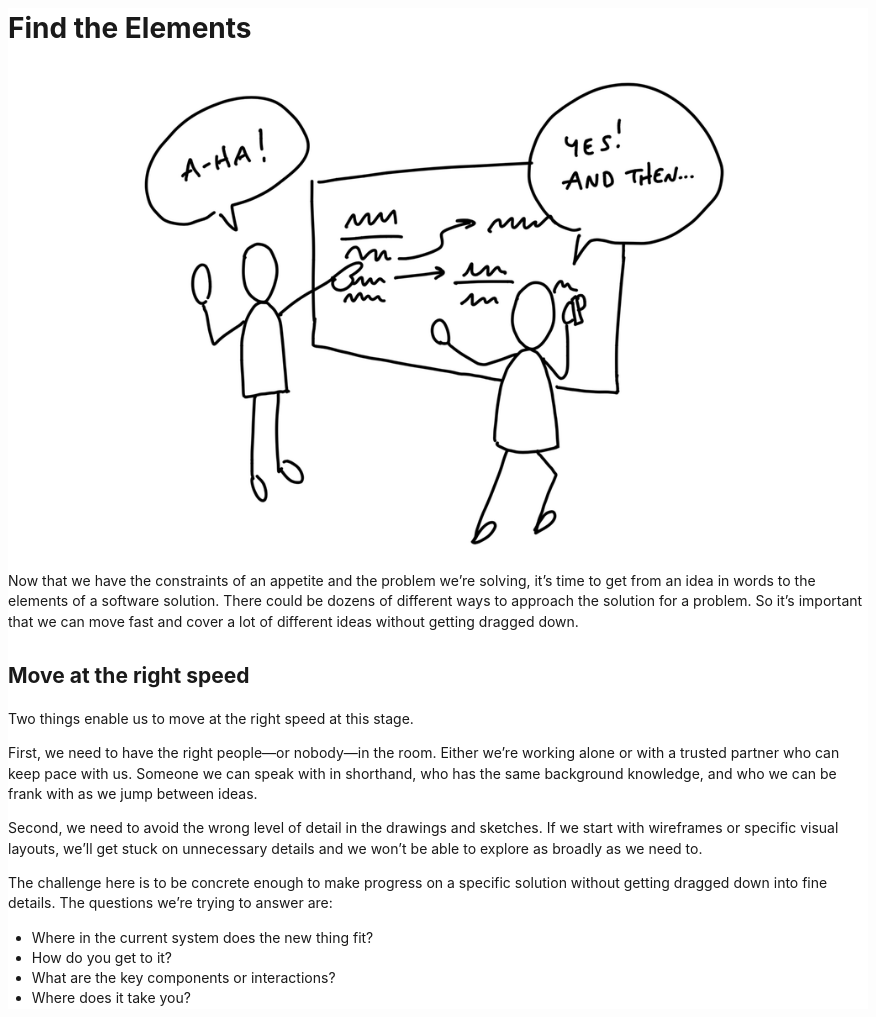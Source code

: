 # Find the Elements

![A cartoon. Two people are sketching on a whiteboard animatedly. One says 'a-ha!' while pointing to what they've drawn and the other, still sketching, says 'Yes! And then...'](assets/intro_cartoon-7cdeaa7e5e113e22cde722646b3931f1f687ffdeefa3c0e0d20c85ef3f11e700.png)

Now that we have the constraints of an appetite and the problem we’re solving, it’s time to get from an idea in words to the elements of a software solution. There could be dozens of different ways to approach the solution for a problem. So it’s important that we can move fast and cover a lot of different ideas without getting dragged down.

## Move at the right speed

Two things enable us to move at the right speed at this stage.

First, we need to have the right people—or nobody—in the room. Either we’re working alone or with a trusted partner who can keep pace with us. Someone we can speak with in shorthand, who has the same background knowledge, and who we can be frank with as we jump between ideas.

Second, we need to avoid the wrong level of detail in the drawings and sketches. If we start with wireframes or specific visual layouts, we’ll get stuck on unnecessary details and we won’t be able to explore as broadly as we need to.

The challenge here is to be concrete enough to make progress on a specific solution without getting dragged down into fine details. The questions we’re trying to answer are:

- Where in the current system does the new thing fit?
- How do you get to it?
- What are the key components or interactions?
- Where does it take you?
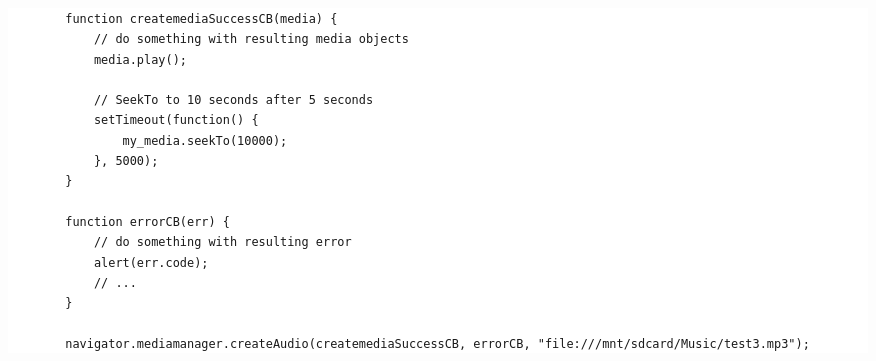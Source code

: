 			function createmediaSuccessCB(media) {
			    // do something with resulting media objects
			    media.play();
			
			    // SeekTo to 10 seconds after 5 seconds
			    setTimeout(function() {
			        my_media.seekTo(10000);
			    }, 5000);   
			}
			
			function errorCB(err) {
			    // do something with resulting error
			    alert(err.code);
			    // ...
			}
			
			navigator.mediamanager.createAudio(createmediaSuccessCB, errorCB, "file:///mnt/sdcard/Music/test3.mp3");
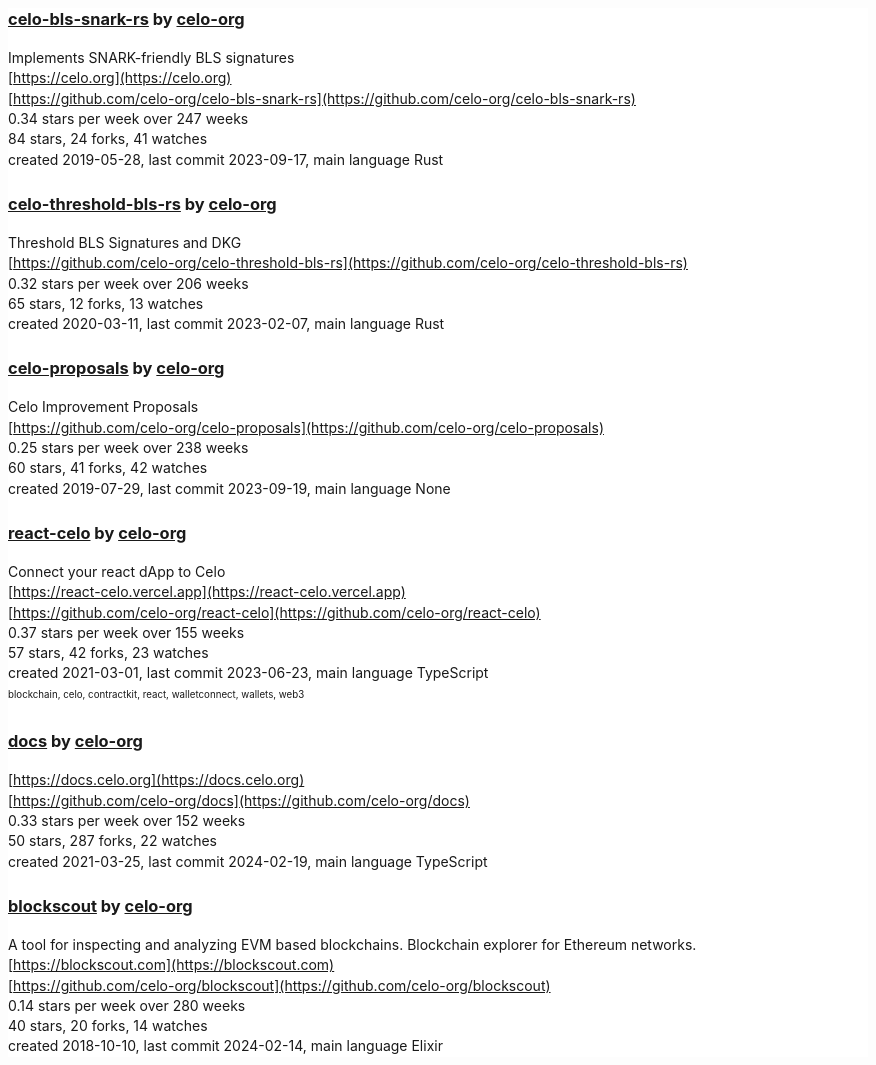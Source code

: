 
### [celo-bls-snark-rs](https://github.com/celo-org/celo-bls-snark-rs) by [celo-org](https://github.com/celo-org)  
Implements SNARK-friendly BLS signatures  
[https://celo.org](https://celo.org)  
[https://github.com/celo-org/celo-bls-snark-rs](https://github.com/celo-org/celo-bls-snark-rs)  
0.34 stars per week over 247 weeks  
84 stars, 24 forks, 41 watches  
created 2019-05-28, last commit 2023-09-17, main language Rust  


### [celo-threshold-bls-rs](https://github.com/celo-org/celo-threshold-bls-rs) by [celo-org](https://github.com/celo-org)  
Threshold BLS Signatures and DKG  
[https://github.com/celo-org/celo-threshold-bls-rs](https://github.com/celo-org/celo-threshold-bls-rs)  
0.32 stars per week over 206 weeks  
65 stars, 12 forks, 13 watches  
created 2020-03-11, last commit 2023-02-07, main language Rust  


### [celo-proposals](https://github.com/celo-org/celo-proposals) by [celo-org](https://github.com/celo-org)  
Celo Improvement Proposals  
[https://github.com/celo-org/celo-proposals](https://github.com/celo-org/celo-proposals)  
0.25 stars per week over 238 weeks  
60 stars, 41 forks, 42 watches  
created 2019-07-29, last commit 2023-09-19, main language None  


### [react-celo](https://github.com/celo-org/react-celo) by [celo-org](https://github.com/celo-org)  
Connect your react dApp to Celo  
[https://react-celo.vercel.app](https://react-celo.vercel.app)  
[https://github.com/celo-org/react-celo](https://github.com/celo-org/react-celo)  
0.37 stars per week over 155 weeks  
57 stars, 42 forks, 23 watches  
created 2021-03-01, last commit 2023-06-23, main language TypeScript  
<sub><sup>blockchain, celo, contractkit, react, walletconnect, wallets, web3</sup></sub>


### [docs](https://github.com/celo-org/docs) by [celo-org](https://github.com/celo-org)  
  
[https://docs.celo.org](https://docs.celo.org)  
[https://github.com/celo-org/docs](https://github.com/celo-org/docs)  
0.33 stars per week over 152 weeks  
50 stars, 287 forks, 22 watches  
created 2021-03-25, last commit 2024-02-19, main language TypeScript  


### [blockscout](https://github.com/celo-org/blockscout) by [celo-org](https://github.com/celo-org)  
A tool for inspecting and analyzing EVM based blockchains. Blockchain explorer for Ethereum networks.  
[https://blockscout.com](https://blockscout.com)  
[https://github.com/celo-org/blockscout](https://github.com/celo-org/blockscout)  
0.14 stars per week over 280 weeks  
40 stars, 20 forks, 14 watches  
created 2018-10-10, last commit 2024-02-14, main language Elixir  
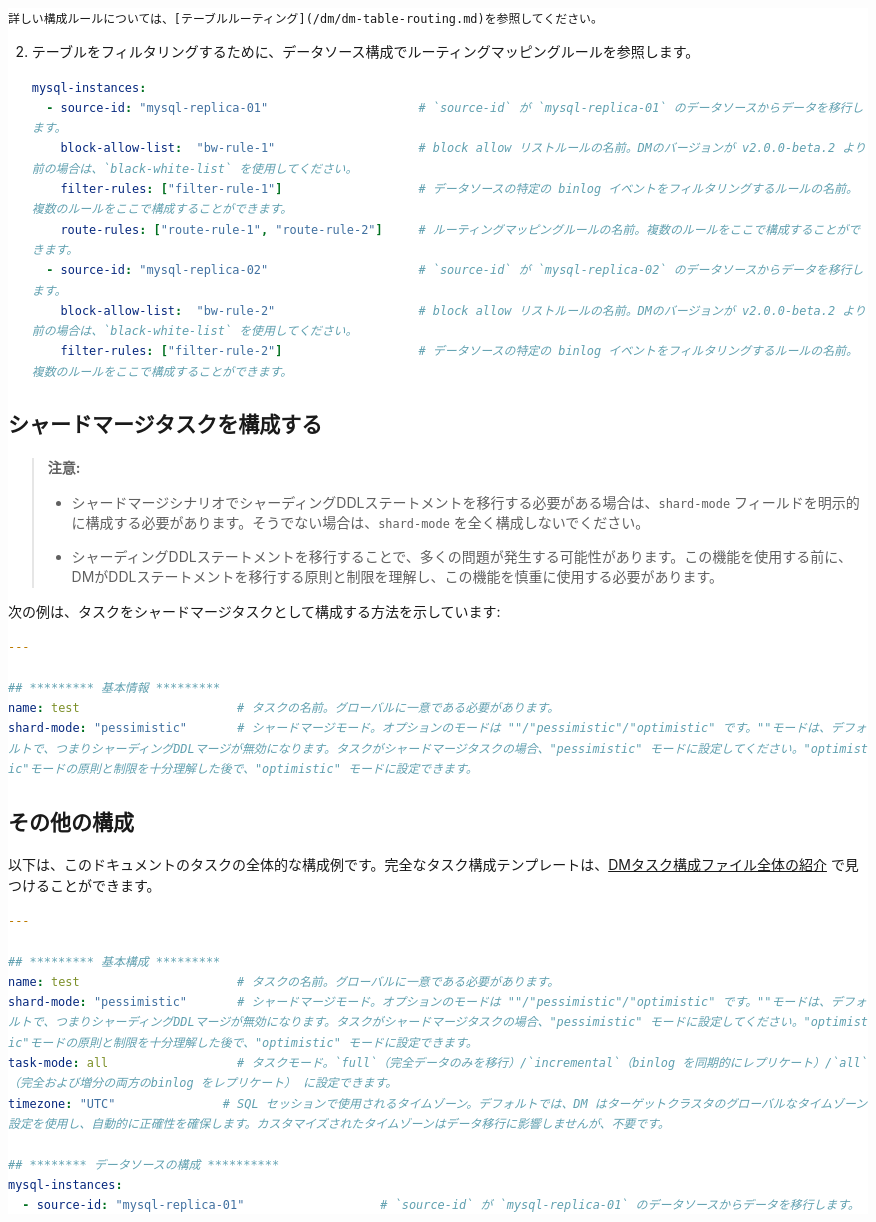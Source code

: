     詳しい構成ルールについては、[テーブルルーティング](/dm/dm-table-routing.md)を参照してください。

2. テーブルをフィルタリングするために、データソース構成でルーティングマッピングルールを参照します。

    ```yaml
    mysql-instances:
      - source-id: "mysql-replica-01"                     # `source-id` が `mysql-replica-01` のデータソースからデータを移行します。
        block-allow-list:  "bw-rule-1"                    # block allow リストルールの名前。DMのバージョンが v2.0.0-beta.2 より前の場合は、`black-white-list` を使用してください。
        filter-rules: ["filter-rule-1"]                   # データソースの特定の binlog イベントをフィルタリングするルールの名前。複数のルールをここで構成することができます。
        route-rules: ["route-rule-1", "route-rule-2"]     # ルーティングマッピングルールの名前。複数のルールをここで構成することができます。
      - source-id: "mysql-replica-02"                     # `source-id` が `mysql-replica-02` のデータソースからデータを移行します。
        block-allow-list:  "bw-rule-2"                    # block allow リストルールの名前。DMのバージョンが v2.0.0-beta.2 より前の場合は、`black-white-list` を使用してください。
        filter-rules: ["filter-rule-2"]                   # データソースの特定の binlog イベントをフィルタリングするルールの名前。複数のルールをここで構成することができます。
    ```

## シャードマージタスクを構成する

> **注意:**
>
> - シャードマージシナリオでシャーディングDDLステートメントを移行する必要がある場合は、`shard-mode` フィールドを明示的に構成する必要があります。そうでない場合は、`shard-mode` を全く構成しないでください。
>
> - シャーディングDDLステートメントを移行することで、多くの問題が発生する可能性があります。この機能を使用する前に、DMがDDLステートメントを移行する原則と制限を理解し、この機能を慎重に使用する必要があります。

次の例は、タスクをシャードマージタスクとして構成する方法を示しています:

```yaml
---

## ********* 基本情報 *********
name: test                      # タスクの名前。グローバルに一意である必要があります。
shard-mode: "pessimistic"       # シャードマージモード。オプションのモードは ""/"pessimistic"/"optimistic" です。""モードは、デフォルトで、つまりシャーディングDDLマージが無効になります。タスクがシャードマージタスクの場合、"pessimistic" モードに設定してください。"optimistic"モードの原則と制限を十分理解した後で、"optimistic" モードに設定できます。
```

## その他の構成

以下は、このドキュメントのタスクの全体的な構成例です。完全なタスク構成テンプレートは、[DMタスク構成ファイル全体の紹介](/dm/task-configuration-file-full.md) で見つけることができます。

```yaml
---

## ********* 基本構成 *********
name: test                      # タスクの名前。グローバルに一意である必要があります。
shard-mode: "pessimistic"       # シャードマージモード。オプションのモードは ""/"pessimistic"/"optimistic" です。""モードは、デフォルトで、つまりシャーディングDDLマージが無効になります。タスクがシャードマージタスクの場合、"pessimistic" モードに設定してください。"optimistic"モードの原則と制限を十分理解した後で、"optimistic" モードに設定できます。
task-mode: all                  # タスクモード。`full`（完全データのみを移行）/`incremental`（binlog を同期的にレプリケート）/`all`（完全および増分の両方のbinlog をレプリケート） に設定できます。
timezone: "UTC"               # SQL セッションで使用されるタイムゾーン。デフォルトでは、DM はターゲットクラスタのグローバルなタイムゾーン設定を使用し、自動的に正確性を確保します。カスタマイズされたタイムゾーンはデータ移行に影響しませんが、不要です。

## ******** データソースの構成 **********
mysql-instances:
  - source-id: "mysql-replica-01"                   # `source-id` が `mysql-replica-01` のデータソースからデータを移行します。
```
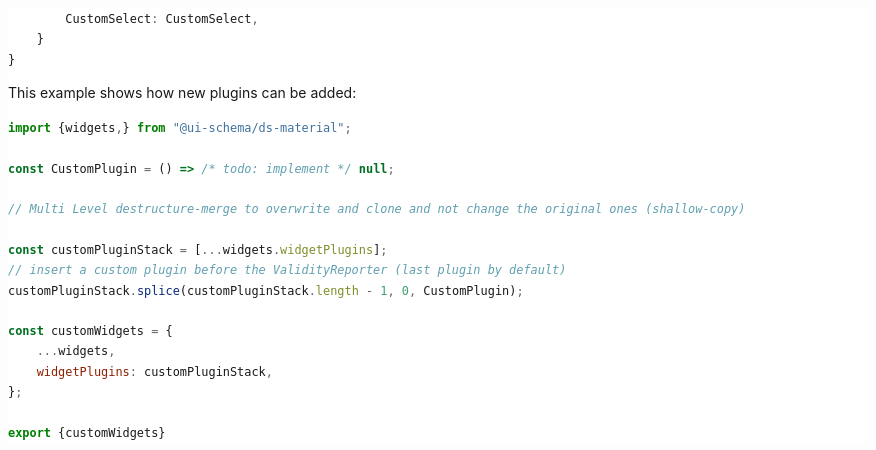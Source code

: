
 ```typescript
        CustomSelect: CustomSelect,
    }
}
```

This example shows how new plugins can be added:

```js
import {widgets,} from "@ui-schema/ds-material";

const CustomPlugin = () => /* todo: implement */ null;

// Multi Level destructure-merge to overwrite and clone and not change the original ones (shallow-copy)

const customPluginStack = [...widgets.widgetPlugins];
// insert a custom plugin before the ValidityReporter (last plugin by default)
customPluginStack.splice(customPluginStack.length - 1, 0, CustomPlugin);

const customWidgets = {
    ...widgets,
    widgetPlugins: customPluginStack,
};

export {customWidgets}
```
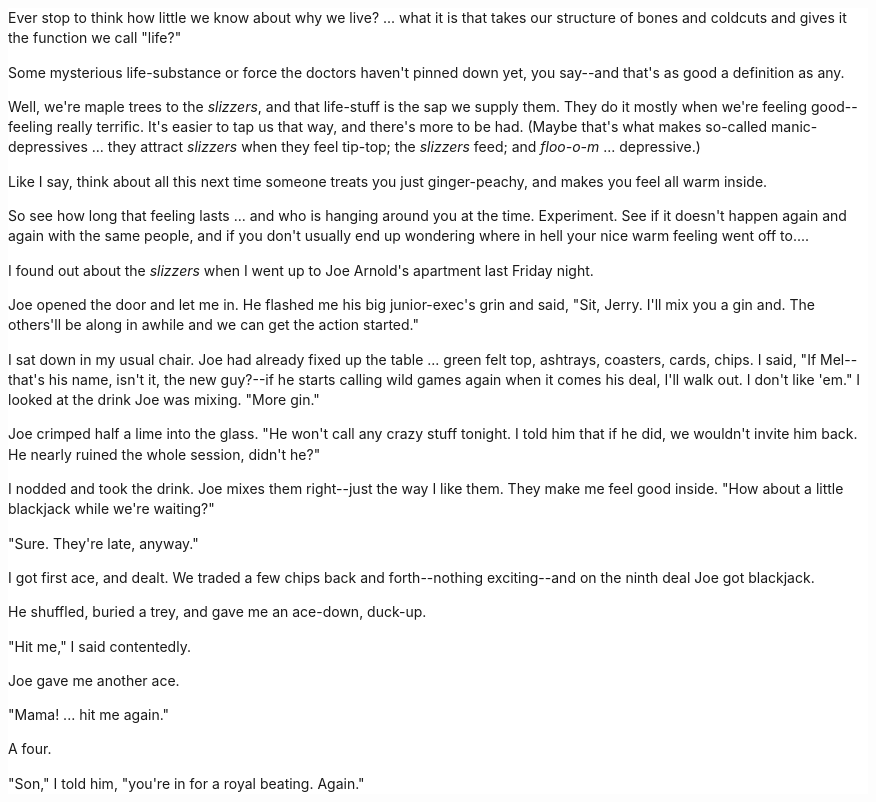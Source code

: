 Ever stop to think how little we know about why we live? ... what it
is that takes our structure of bones and coldcuts and gives it the
function we call "life?"

Some mysterious life-substance or force the doctors haven't pinned
down yet, you say--and that's as good a definition as any.

Well, we're maple trees to the _slizzers_, and that life-stuff is the
sap we supply them. They do it mostly when we're feeling good--feeling
really terrific. It's easier to tap us that way, and there's more to
be had. (Maybe that's what makes so-called manic-depressives ... they
attract _slizzers_ when they feel tip-top; the _slizzers_ feed; and
_floo-o-m_ ... depressive.)

Like I say, think about all this next time someone treats you just
ginger-peachy, and makes you feel all warm inside.

So see how long that feeling lasts ... and who is hanging around you
at the time. Experiment. See if it doesn't happen again and again with
the same people, and if you don't usually end up wondering where in
hell your nice warm feeling went off to....

I found out about the _slizzers_ when I went up to Joe Arnold's
apartment last Friday night.

Joe opened the door and let me in. He flashed me his big junior-exec's
grin and said, "Sit, Jerry. I'll mix you a gin and. The others'll be
along in awhile and we can get the action started."

I sat down in my usual chair. Joe had already fixed up the table ...
green felt top, ashtrays, coasters, cards, chips. I said, "If
Mel--that's his name, isn't it, the new guy?--if he starts calling
wild games again when it comes his deal, I'll walk out. I don't like
'em." I looked at the drink Joe was mixing. "More gin."

Joe crimped half a lime into the glass. "He won't call any crazy stuff
tonight. I told him that if he did, we wouldn't invite him back. He
nearly ruined the whole session, didn't he?"

I nodded and took the drink. Joe mixes them right--just the way I like
them. They make me feel good inside. "How about a little blackjack
while we're waiting?"

"Sure. They're late, anyway."

I got first ace, and dealt. We traded a few chips back and
forth--nothing exciting--and on the ninth deal Joe got blackjack.

He shuffled, buried a trey, and gave me an ace-down, duck-up.

"Hit me," I said contentedly.

Joe gave me another ace.

"Mama! ... hit me again."

A four.

"Son," I told him, "you're in for a royal beating. Again."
════════════════════
Return each line from the data where the string "without" can be found.

Now that we have the constraints of an appetite and the problem we’re solving, it’s time to get from an idea in words to the elements of a software solution. There could be dozens of different ways to approach the solution for a problem. So it’s important that we can move fast and cover a lot of different ideas without getting dragged down.
The challenge here is to be concrete enough to make progress on a specific solution without getting dragged down into fine details. The questions we’re trying to answer are:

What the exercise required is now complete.